Dia bukan “produk” instan. Bukan sekali jadi. Bukan pula tipikal santai. Tapi anak kandung sebuah proses mahapanjang.
Ditempa dari proses ke proses, untuk menjadi pribadi berkelas atau berintegritas. Dari jurnalistik hingga bakal hijrah ke politik.
Namanya Abraham You. Orang-orang di kampung biasa memanggil dengan nama Abeth. Kadang-kadang juga dipanggil Amoye. Dalam bahasa Paniai amoye artinya anak bungsu laki-laki.
Abeth dilahirkan dari keluarga bersahaja dan bahagia, dalam kelimpahan susu dan madu di tanah terjanji. Buah cinta sang guru dan pendidik di pedalaman Papua. Almarhum R.A. You dan Mama Apolonia Tekege.
Di wilayah adat Meepago, tepatnya di Epouto, Paniai, Provinsi Papua, 10 Mei 1990, anak ini lahir.
Dilahirkan ke dunia kala hutan-hutan Papua masih perawan, disambut suara riak cenderawasih, anak kesebelas dari dua belas bersaudara ini bertumbuh dan berkembang hingga menempuh pendidikan dasar.
Di Sekolah Dasar Yayasan Pendidikan dan Persekolahan Katolik (YPPK) St. Fransiskus Assisi Epouto, Distrik Yatamo, Paniai, ia mengenal aksara dan angka. Belajar terus hingga enam tahun lamanya.
Selepas SD, Abeth melanjutkan studi ke SMP Negeri 1 Paniai Timur, Enarotali hingga belajar lagi ke SMA Negeri 1 Nabire. Tepat di leher burung dalam peta pulau Papua.
Dengan mengambil jurusan bahasa dan sastra, Abeth terus belajar. Termasuk belajar menulis opini, cerita dan berita.
Ketekunan dan kelihaiannya lantas dipercayakan sekolah untuk menakhodai buletin sekolah, tahun 2006-2008. Namanya Buletin D’vice.
Kepercayaan ini berakhir hingga beliau lulus SMA tahun 2008.
Pengembaraan intelektualnya terus ditata, dieja, dijejak, diarungi, hingga kapal putih membawanya dan berlabuh di ibu kota Provinsi Papua, Kota Jayapura. Tepatnya Juni 2009.

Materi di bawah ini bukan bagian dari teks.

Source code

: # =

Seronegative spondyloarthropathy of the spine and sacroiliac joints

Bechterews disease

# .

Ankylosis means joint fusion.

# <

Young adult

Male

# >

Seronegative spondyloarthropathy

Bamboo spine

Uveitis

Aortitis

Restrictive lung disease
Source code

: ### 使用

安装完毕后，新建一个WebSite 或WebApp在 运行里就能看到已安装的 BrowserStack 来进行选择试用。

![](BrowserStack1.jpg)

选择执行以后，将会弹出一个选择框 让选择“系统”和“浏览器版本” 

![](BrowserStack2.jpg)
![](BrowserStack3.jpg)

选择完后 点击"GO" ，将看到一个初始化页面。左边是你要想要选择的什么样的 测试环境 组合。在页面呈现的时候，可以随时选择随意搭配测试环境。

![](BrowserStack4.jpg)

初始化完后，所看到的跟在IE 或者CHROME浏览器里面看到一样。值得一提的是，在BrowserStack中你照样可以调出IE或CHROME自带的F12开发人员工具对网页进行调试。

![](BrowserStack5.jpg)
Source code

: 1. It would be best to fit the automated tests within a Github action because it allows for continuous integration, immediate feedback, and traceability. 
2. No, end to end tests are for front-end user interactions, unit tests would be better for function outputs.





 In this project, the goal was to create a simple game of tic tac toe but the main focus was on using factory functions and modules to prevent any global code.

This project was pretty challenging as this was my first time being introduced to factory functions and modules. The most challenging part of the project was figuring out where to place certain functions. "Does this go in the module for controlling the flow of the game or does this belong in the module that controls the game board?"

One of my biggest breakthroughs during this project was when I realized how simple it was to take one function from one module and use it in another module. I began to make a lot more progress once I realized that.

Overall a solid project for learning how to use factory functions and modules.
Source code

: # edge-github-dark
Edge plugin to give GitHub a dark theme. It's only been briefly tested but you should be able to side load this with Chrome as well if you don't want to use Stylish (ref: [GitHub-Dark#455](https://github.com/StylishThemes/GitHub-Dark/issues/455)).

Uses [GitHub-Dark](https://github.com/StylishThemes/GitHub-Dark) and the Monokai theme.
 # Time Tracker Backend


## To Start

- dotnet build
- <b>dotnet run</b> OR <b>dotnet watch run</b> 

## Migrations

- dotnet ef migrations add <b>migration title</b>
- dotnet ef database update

Di Jayapura ia kuliah pada Fakultas Teknik Sipil dan Perencanaan (FTSP) Universitas Sains dan Teknologi Jayapura (USTJ), dengan spesialisasi jurusan arsitektur. Hingga diwisuda tahun 2014.
Pada suatu kesempatan, tahun 2012, di sudut kota yang dipimpin Wali Kota Benhur Tomi Mano ini, kami meneguk kopi. Bercerita dan bercanda.
Tapi saya terhenyak. Tergelitik. Dan tertarik untuk menarik saripati dari perbincangan kami.
Anak ini ternyata punya potensi dan visi, yang jarang dimiliki anak muda Papua lainnya. Horison berpikir dan pemahamannya kaya tentang Papua.
Sambil meneguk kopi arabika dari Moanemani, Dogiyai–sebuah dataran tinggi yang sejuk di sekitar Paniai–Abeth menceritakan cita-citanya.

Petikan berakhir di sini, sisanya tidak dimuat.